Tek-Tips is the largest IT community on the Internet today!

Members share and learn making Tek-Tips Forums the best source of peer-reviewed technical information on the Internet!

  • Congratulations Mike Lewis on being selected by the Tek-Tips community for having the most helpful posts in the forums last week. Way to Go!

CSS, disabled links

Status
Not open for further replies.
Jun 5, 2006
28
US
Hi
I have the following two lines in my code (see below) the only difference is that the title is different in each and one is disabled while the other is not. I created a css style see below which is applied to both. Is it possible to create two css styles and have one applied to the disabled link and one applied to the enabled link? (without modifying the class name of each)

.menuItem {
FONT-WEIGHT: bold;
FONT-SIZE: 11px;
CURSOR: hand;
}

<A class="menuItem" onmouseover="this.className='menuItem'" title="Test1" disabled onmouseout="this.className='menuItem'">
<A class="menuItem" onmouseover="this.className='menuItem'" title="Test2" onmouseout="this.className='menuItem'">

 
Not quite sure what you're trying to do here.

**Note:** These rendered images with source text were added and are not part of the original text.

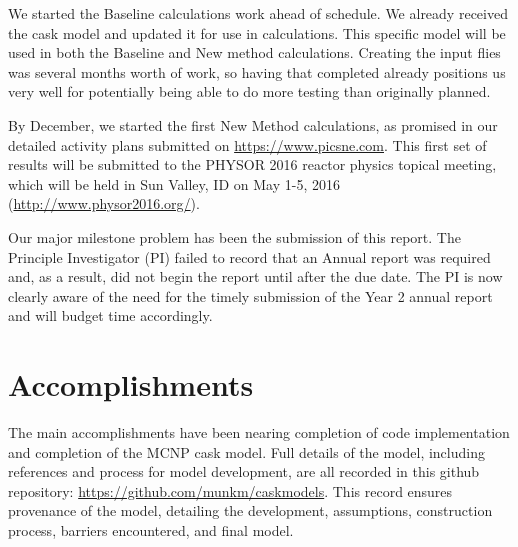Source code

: \documentclass[12pt]{article}
\begin{document}
We started the Baseline calculations work ahead of schedule. 
We already received the cask model and updated it for use in calculations. 
This specific model will be used in both the Baseline and New method calculations.  Creating the input flies was several months worth of work, so having that completed already positions us very well for potentially being able to do more testing than originally planned. 

By December, we started the first New Method calculations, as promised in our detailed activity plans submitted on \href{https://www.picsne.com}{https://www.picsne.com}. 
This first set of results will be submitted to the PHYSOR 2016 reactor physics topical meeting, which will be held in Sun Valley, ID on May 1-5, 2016 \\(\href{http://www.physor2016.org/}{http://www.physor2016.org/}). 

Our major milestone problem has been the submission of this report. 
The Principle Investigator (PI) failed to record that an Annual report was required and, as a result, did not begin the report until after the due date. 
The PI is now clearly aware of the need for the timely submission of the Year 2 annual report and will budget time accordingly.


\section{Accomplishments}
\label{sect::accomplishments}

The main accomplishments have been nearing completion of code implementation and completion of the MCNP cask model. Full details of the model, including references and process for model development, are all recorded in this github repository: \href{https://github.com/munkm/caskmodels}{https://github.com/munkm/caskmodels}. This record ensures provenance of the model, detailing the development, assumptions, construction process, barriers encountered, and final model. 
\end{document}
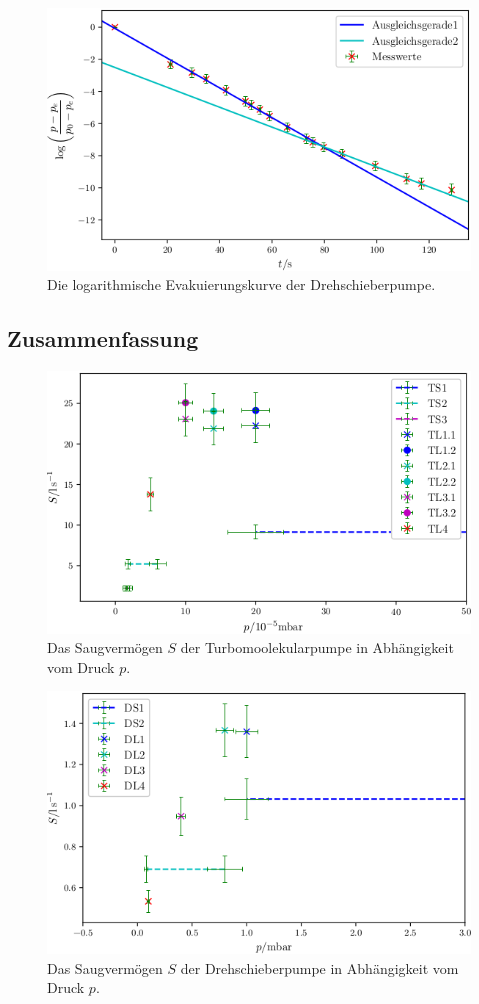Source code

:\begin{figure}
\centering
\includegraphics[width=\linewidth-70pt,height=\textheight-70pt,keepaspectratio]{content/images/DSL.png}
\caption{Die logarithmische Evakuierungskurve der Drehschieberpumpe.}
\label{fig:DSL}
\end{figure}

\subsection{Zusammenfassung}

\begin{figure}
\centering
\includegraphics[width=\linewidth-70pt,height=\textheight-70pt,keepaspectratio]{content/images/TGes.png}
\caption{Das Saugvermögen $S$ der Turbomoolekularpumpe in Abhängigkeit vom Druck $p$.}
\label{fig:TGes}
\end{figure}

\begin{figure}
\centering
\includegraphics[width=\linewidth-70pt,height=\textheight-70pt,keepaspectratio]{content/images/DGes.png}
\caption{Das Saugvermögen $S$ der Drehschieberpumpe in Abhängigkeit vom Druck $p$.}
\label{fig:DGes}
\end{figure}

The links you provide here are missing an href.
They also have a class of menuItem, then it appears you are trying to apply the class of menuItem (again) when the mouse if over them and then apply it yet again when the mouseout event fires.

Why not just use a:hover instead of the pointless javascript?

Code:
a.hover {  
   FONT-WEIGHT: bold;    
   FONT-SIZE: 11px;
   CURSOR: hand;
}


I'm also not sure if the disabled property works for links. You see, a disabled link is just not a link.


--
Tek-Tips Forums is Member Supported. Click Here to donate

<honk>*:O)</honk>

Tyres: Mine's a pint of the black stuff.
Mike: You can't drink a pint of Bovril.


 
Sorry the CSS above should be

Code:
a:hover {  
   FONT-WEIGHT: bold;    
   FONT-SIZE: 11px;
   CURSOR: hand;
}

--
Tek-Tips Forums is Member Supported. Click Here to donate

<honk>*:O)</honk>

Tyres: Mine's a pint of the black stuff.
Mike: You can't drink a pint of Bovril.


 
Re-reading your question and assuming the broken HTML is just a rushed example.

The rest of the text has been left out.